▶ **Required work**: After counting the lines below that hold the word "names", reply with the count and nothing else.

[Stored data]
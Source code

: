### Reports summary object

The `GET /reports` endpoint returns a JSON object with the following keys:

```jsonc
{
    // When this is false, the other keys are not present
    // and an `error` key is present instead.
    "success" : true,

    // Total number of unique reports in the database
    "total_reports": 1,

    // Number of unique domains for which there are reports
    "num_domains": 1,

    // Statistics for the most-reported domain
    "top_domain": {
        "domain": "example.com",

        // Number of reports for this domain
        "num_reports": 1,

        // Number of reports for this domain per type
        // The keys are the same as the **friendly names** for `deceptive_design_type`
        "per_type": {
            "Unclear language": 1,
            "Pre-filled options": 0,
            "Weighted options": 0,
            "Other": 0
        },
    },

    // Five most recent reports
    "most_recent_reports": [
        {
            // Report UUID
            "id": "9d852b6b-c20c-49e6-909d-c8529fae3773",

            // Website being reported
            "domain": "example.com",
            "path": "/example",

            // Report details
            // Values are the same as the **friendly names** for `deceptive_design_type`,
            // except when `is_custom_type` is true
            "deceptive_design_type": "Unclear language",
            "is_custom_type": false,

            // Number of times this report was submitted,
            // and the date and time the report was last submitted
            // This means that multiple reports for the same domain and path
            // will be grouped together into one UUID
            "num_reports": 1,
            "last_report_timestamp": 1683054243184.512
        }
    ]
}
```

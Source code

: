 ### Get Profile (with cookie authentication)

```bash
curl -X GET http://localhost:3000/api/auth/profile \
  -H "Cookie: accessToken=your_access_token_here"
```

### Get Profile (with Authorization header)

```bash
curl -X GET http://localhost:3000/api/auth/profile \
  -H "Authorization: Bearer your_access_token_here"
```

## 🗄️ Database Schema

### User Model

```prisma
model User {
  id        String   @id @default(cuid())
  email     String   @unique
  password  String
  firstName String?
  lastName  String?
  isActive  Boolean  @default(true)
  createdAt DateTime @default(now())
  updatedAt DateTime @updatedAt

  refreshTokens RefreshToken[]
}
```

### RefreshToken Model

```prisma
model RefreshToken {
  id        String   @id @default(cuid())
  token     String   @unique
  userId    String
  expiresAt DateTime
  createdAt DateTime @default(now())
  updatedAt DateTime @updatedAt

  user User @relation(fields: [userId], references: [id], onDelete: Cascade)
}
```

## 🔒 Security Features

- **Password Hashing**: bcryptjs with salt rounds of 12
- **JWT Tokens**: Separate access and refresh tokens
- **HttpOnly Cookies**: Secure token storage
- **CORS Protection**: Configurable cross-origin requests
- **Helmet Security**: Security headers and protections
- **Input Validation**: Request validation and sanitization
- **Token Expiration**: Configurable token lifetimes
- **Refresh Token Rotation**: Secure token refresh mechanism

▶ **Answer box**: 2